• Brief: Leave every picture out and give back the lines below from the first through the line that holds "- Handle errors gracefully", exactly as written.

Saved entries
◆ ◆ ◆

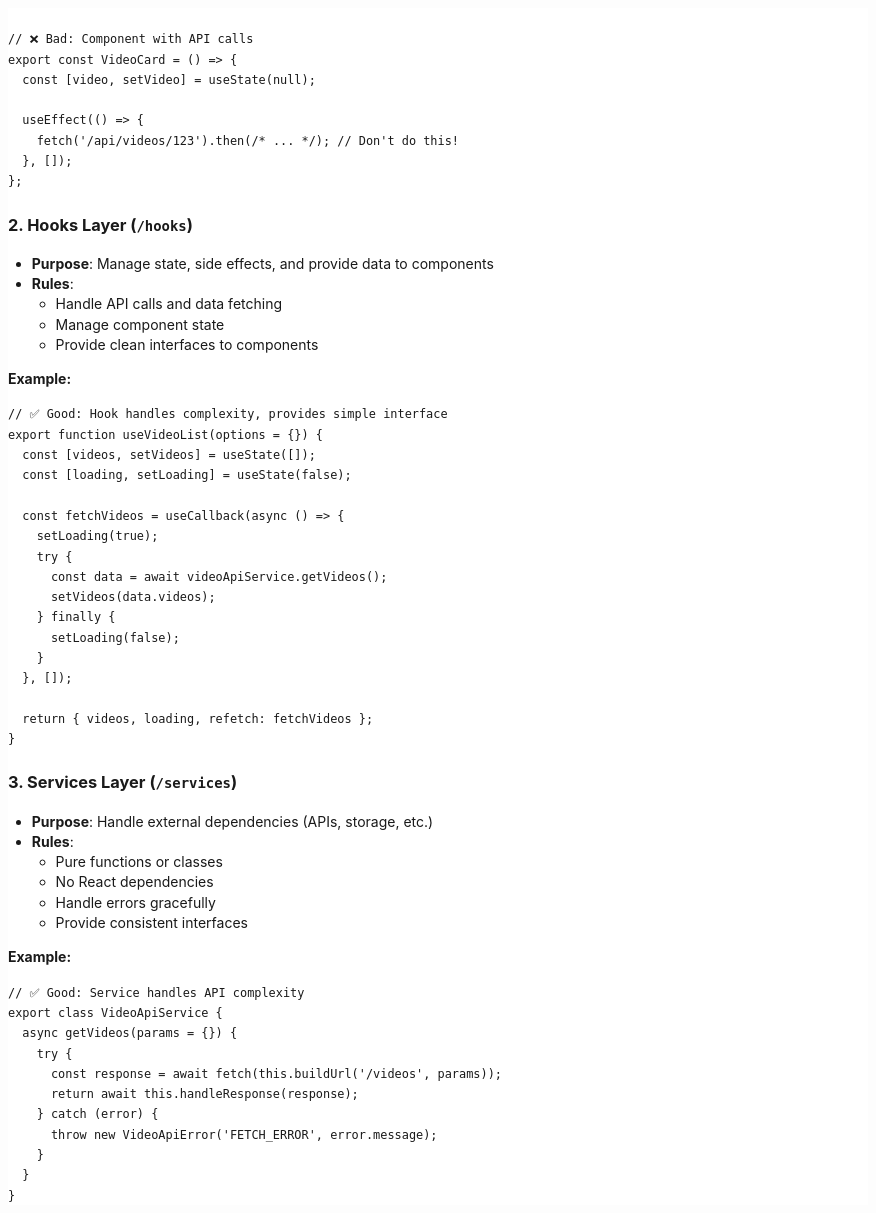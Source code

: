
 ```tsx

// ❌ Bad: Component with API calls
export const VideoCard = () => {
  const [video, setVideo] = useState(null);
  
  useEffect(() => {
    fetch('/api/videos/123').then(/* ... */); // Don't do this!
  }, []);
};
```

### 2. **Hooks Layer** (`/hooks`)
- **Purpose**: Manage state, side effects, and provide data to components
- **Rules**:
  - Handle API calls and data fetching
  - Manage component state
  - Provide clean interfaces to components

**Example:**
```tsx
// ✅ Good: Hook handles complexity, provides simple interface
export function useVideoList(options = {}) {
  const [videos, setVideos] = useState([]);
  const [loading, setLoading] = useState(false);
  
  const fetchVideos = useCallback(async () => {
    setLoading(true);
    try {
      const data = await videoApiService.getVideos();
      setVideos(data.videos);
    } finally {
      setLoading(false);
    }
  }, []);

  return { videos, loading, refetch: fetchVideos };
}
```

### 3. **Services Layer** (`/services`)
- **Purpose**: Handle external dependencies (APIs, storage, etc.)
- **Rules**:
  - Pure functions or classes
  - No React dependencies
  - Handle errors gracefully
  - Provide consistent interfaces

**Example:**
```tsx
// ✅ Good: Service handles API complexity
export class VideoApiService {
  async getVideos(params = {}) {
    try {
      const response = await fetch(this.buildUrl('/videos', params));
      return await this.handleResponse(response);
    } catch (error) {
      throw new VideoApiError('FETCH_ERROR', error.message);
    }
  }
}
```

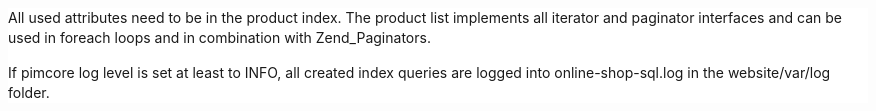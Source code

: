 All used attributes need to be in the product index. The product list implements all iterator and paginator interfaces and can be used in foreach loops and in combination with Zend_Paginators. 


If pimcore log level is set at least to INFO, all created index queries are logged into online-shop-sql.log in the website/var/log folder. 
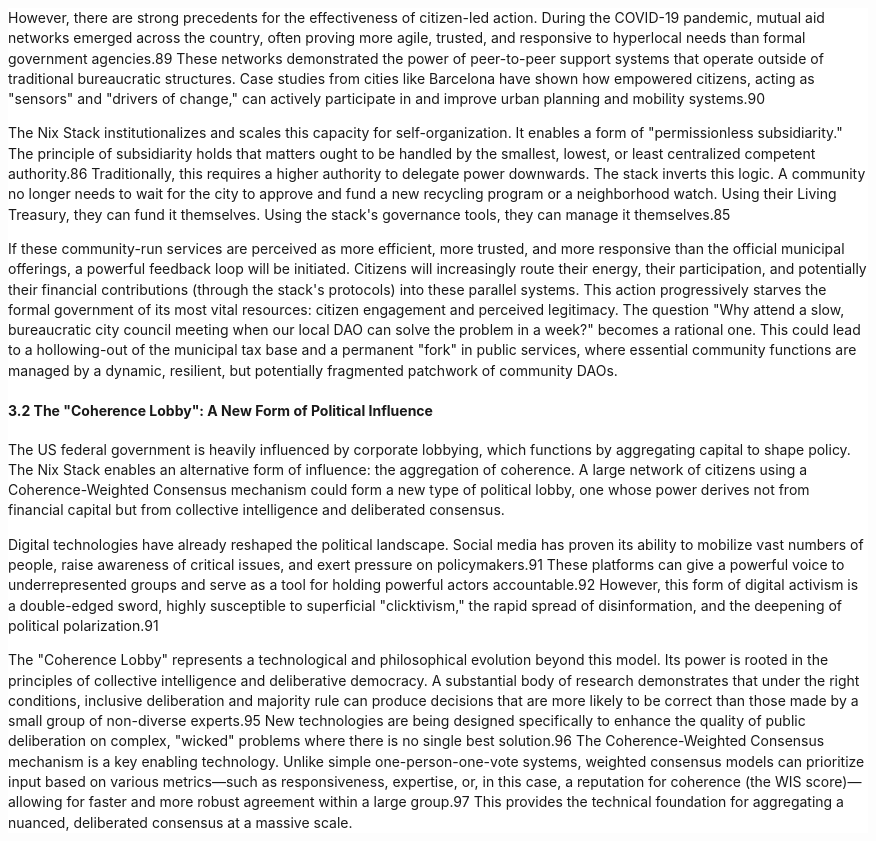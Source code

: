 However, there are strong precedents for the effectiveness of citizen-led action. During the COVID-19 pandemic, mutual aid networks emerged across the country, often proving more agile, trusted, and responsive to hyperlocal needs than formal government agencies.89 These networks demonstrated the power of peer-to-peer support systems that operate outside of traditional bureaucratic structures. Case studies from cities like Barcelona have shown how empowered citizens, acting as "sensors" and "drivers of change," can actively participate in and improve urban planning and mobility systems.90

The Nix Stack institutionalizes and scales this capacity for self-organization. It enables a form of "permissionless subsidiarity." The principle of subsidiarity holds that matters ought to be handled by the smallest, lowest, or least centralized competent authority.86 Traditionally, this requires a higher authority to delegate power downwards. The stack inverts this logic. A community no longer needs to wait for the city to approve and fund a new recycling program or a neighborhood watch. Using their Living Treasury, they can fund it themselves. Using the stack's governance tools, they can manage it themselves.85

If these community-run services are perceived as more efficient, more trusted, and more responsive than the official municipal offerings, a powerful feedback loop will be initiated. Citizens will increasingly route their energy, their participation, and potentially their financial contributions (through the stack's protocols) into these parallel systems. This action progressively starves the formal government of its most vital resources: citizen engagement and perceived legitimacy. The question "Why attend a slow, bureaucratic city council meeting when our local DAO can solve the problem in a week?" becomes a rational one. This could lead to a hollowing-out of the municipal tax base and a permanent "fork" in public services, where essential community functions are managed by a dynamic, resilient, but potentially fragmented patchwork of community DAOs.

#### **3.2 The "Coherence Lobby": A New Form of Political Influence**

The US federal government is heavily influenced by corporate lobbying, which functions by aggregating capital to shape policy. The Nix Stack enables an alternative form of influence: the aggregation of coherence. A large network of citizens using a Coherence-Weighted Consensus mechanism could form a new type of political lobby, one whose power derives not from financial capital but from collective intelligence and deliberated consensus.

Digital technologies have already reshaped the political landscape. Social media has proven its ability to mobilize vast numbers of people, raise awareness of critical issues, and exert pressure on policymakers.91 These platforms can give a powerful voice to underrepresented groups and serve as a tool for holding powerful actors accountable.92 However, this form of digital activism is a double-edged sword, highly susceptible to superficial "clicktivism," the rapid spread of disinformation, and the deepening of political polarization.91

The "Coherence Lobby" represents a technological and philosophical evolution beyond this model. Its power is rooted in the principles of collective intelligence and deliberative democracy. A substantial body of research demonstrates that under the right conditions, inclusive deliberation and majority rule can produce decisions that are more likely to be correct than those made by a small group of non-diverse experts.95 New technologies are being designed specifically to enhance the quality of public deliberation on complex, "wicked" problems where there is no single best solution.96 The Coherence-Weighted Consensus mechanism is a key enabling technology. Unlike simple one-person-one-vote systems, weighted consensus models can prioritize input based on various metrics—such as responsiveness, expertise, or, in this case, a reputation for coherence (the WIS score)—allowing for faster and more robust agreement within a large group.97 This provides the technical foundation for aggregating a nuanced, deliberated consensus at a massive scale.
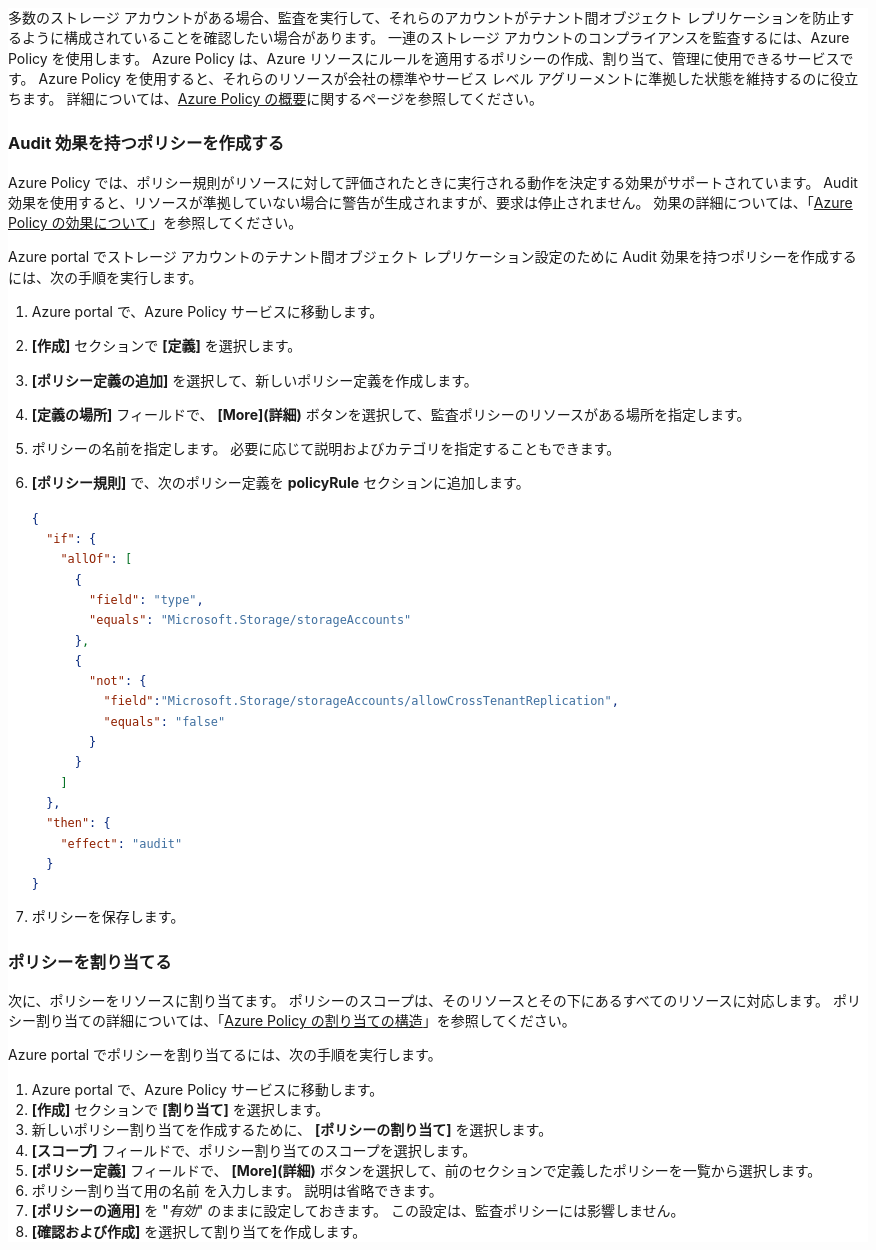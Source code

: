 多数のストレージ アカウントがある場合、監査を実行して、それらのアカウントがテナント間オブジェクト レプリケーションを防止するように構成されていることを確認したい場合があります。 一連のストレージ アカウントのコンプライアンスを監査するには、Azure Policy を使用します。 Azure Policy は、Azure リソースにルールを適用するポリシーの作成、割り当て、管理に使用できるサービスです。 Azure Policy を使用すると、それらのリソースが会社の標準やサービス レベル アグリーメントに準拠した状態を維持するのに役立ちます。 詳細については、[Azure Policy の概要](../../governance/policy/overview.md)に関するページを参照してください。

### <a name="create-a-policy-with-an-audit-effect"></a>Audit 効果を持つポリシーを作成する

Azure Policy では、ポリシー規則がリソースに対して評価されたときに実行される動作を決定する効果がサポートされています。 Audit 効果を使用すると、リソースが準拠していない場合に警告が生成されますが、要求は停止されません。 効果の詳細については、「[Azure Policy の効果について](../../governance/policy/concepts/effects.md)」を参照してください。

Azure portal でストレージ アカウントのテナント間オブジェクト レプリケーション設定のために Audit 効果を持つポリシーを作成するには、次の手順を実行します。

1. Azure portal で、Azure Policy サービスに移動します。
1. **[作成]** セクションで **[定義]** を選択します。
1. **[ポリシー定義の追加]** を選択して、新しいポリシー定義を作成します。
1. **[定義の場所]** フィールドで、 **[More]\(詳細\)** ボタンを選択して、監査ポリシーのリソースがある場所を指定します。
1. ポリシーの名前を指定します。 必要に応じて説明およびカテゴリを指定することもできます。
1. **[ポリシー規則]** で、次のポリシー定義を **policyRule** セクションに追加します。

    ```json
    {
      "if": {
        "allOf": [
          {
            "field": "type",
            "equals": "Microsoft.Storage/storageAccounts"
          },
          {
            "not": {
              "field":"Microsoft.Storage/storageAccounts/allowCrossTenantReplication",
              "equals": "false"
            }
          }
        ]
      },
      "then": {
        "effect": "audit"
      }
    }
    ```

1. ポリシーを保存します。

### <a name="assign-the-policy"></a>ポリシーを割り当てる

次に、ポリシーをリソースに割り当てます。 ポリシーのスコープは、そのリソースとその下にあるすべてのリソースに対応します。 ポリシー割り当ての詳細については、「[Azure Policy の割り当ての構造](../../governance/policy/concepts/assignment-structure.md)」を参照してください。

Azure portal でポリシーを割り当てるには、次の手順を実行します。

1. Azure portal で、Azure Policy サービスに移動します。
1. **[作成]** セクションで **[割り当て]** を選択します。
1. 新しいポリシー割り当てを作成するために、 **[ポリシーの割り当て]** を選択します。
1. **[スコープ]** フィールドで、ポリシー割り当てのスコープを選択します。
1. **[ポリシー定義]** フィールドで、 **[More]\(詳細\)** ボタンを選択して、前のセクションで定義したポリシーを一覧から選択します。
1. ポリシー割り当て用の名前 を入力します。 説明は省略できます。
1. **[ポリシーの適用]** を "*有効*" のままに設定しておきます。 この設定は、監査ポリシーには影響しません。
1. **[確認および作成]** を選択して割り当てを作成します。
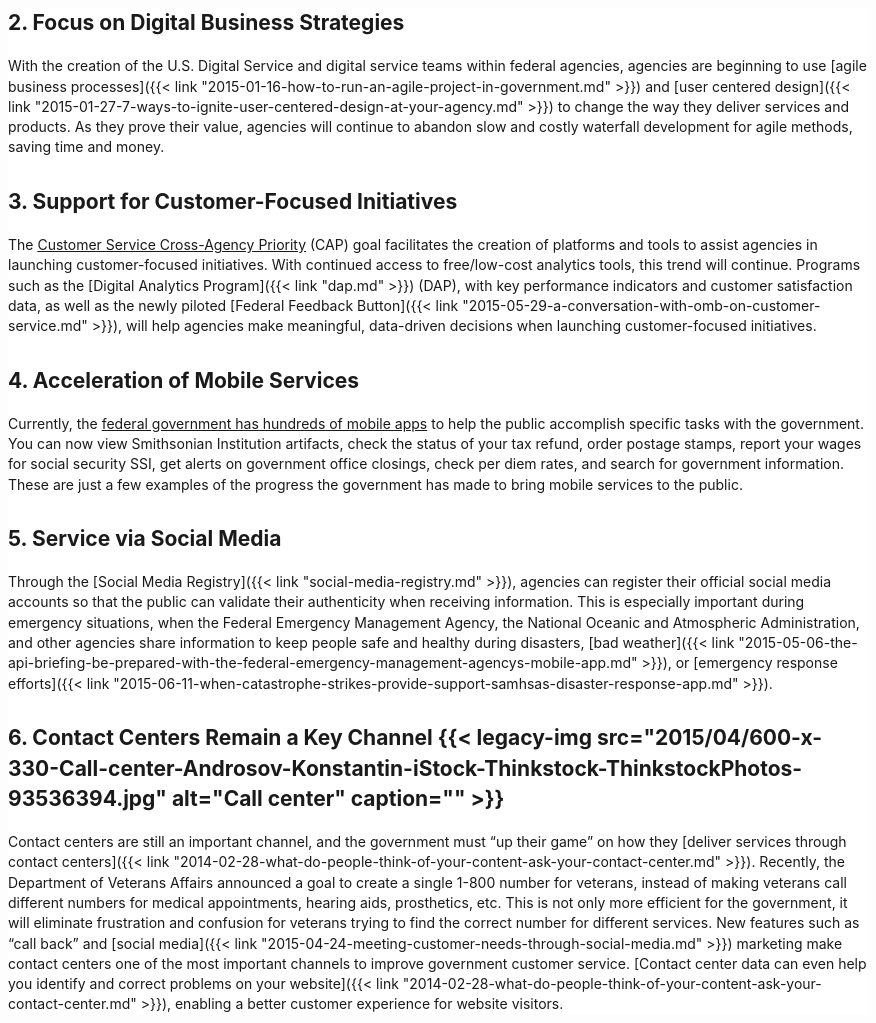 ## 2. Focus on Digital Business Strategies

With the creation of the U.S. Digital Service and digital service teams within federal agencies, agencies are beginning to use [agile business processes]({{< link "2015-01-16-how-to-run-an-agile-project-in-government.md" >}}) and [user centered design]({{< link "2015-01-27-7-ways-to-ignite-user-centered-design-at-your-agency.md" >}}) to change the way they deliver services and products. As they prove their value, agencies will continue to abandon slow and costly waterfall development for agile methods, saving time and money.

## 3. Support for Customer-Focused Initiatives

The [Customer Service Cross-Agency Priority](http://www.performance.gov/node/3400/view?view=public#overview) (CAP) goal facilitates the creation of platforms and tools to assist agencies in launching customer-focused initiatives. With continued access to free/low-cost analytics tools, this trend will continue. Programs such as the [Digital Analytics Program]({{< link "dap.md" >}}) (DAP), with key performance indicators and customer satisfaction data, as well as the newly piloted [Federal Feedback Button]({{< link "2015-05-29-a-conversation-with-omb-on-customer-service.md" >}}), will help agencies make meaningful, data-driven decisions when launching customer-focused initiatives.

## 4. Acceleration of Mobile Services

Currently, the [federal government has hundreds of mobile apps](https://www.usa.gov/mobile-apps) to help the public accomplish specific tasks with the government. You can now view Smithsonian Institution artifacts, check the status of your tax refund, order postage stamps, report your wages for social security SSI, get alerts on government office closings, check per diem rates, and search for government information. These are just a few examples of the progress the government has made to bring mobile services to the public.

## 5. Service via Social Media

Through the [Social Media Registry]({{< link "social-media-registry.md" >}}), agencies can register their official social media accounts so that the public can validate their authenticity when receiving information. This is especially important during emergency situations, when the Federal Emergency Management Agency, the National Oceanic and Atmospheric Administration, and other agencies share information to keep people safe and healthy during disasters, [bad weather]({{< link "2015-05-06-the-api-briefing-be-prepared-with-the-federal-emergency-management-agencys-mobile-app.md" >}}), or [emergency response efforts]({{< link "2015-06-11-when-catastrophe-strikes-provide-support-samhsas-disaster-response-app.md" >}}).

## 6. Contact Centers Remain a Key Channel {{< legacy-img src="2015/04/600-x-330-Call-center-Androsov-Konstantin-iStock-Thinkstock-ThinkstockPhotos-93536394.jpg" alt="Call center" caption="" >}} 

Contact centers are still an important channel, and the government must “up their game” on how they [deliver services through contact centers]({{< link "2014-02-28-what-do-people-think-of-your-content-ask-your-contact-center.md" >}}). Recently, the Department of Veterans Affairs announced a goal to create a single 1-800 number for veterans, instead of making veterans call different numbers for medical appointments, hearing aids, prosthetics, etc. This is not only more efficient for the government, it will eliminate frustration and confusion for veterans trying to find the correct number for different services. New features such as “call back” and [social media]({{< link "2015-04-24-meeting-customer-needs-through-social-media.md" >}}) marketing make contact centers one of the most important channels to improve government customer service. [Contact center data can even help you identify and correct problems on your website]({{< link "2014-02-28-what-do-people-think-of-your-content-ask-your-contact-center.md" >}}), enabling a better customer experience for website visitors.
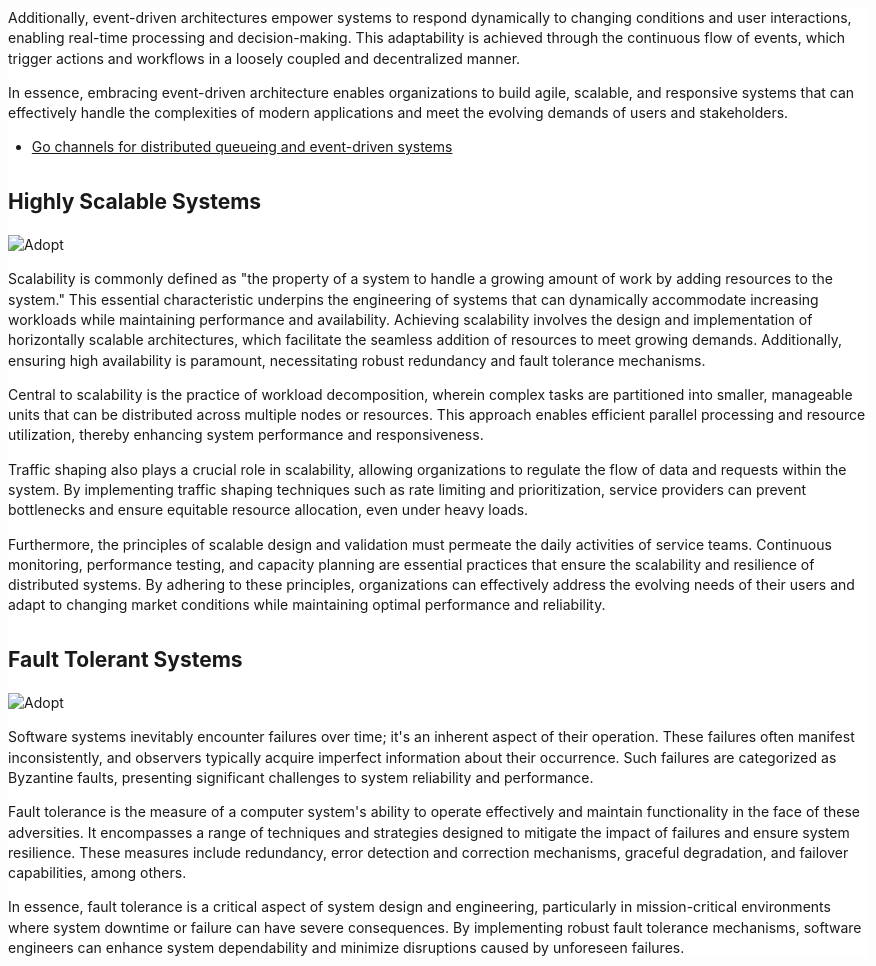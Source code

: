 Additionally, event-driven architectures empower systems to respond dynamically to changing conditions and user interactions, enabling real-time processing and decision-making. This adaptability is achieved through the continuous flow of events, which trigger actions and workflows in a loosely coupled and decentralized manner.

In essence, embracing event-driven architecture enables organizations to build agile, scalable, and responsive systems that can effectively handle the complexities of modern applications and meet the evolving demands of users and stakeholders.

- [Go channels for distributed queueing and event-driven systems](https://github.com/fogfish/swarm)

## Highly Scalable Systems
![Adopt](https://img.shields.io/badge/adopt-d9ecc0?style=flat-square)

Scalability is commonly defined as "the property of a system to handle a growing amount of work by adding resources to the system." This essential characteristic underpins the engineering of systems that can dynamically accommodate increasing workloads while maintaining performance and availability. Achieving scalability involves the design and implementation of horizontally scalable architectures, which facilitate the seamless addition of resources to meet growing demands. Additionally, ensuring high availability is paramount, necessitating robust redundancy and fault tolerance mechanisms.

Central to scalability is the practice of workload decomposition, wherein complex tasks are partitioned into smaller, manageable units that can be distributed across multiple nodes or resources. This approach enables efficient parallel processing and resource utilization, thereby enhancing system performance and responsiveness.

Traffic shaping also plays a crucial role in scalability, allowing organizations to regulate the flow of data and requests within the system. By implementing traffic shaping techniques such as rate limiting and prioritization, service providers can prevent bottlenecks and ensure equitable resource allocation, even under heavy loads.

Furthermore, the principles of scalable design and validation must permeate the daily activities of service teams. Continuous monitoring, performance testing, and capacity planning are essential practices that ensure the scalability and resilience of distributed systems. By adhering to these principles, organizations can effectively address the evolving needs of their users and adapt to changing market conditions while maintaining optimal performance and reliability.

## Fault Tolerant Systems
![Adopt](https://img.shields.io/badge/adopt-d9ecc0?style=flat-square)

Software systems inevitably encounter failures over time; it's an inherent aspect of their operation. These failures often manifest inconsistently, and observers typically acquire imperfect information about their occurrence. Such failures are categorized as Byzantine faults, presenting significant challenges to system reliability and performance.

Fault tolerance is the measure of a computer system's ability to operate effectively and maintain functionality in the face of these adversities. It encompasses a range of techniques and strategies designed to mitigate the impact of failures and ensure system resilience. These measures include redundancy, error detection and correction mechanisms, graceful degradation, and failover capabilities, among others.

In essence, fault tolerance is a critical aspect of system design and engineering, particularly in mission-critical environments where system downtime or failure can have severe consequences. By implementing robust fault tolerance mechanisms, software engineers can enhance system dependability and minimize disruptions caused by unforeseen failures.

◆ ◆ ◆

• Result of this exercise:
Source code

:
 ```tsx

// ❌ Bad: Component with API calls
export const VideoCard = () => {
  const [video, setVideo] = useState(null);
  
  useEffect(() => {
    fetch('/api/videos/123').then(/* ... */); // Don't do this!
  }, []);
};
```

### 2. **Hooks Layer** (`/hooks`)
- **Purpose**: Manage state, side effects, and provide data to components
- **Rules**:
  - Handle API calls and data fetching
  - Manage component state
  - Provide clean interfaces to components

**Example:**
```tsx
// ✅ Good: Hook handles complexity, provides simple interface
export function useVideoList(options = {}) {
  const [videos, setVideos] = useState([]);
  const [loading, setLoading] = useState(false);
  
  const fetchVideos = useCallback(async () => {
    setLoading(true);
    try {
      const data = await videoApiService.getVideos();
      setVideos(data.videos);
    } finally {
      setLoading(false);
    }
  }, []);

  return { videos, loading, refetch: fetchVideos };
}
```

### 3. **Services Layer** (`/services`)
- **Purpose**: Handle external dependencies (APIs, storage, etc.)
- **Rules**:
  - Pure functions or classes
  - No React dependencies
  - Handle errors gracefully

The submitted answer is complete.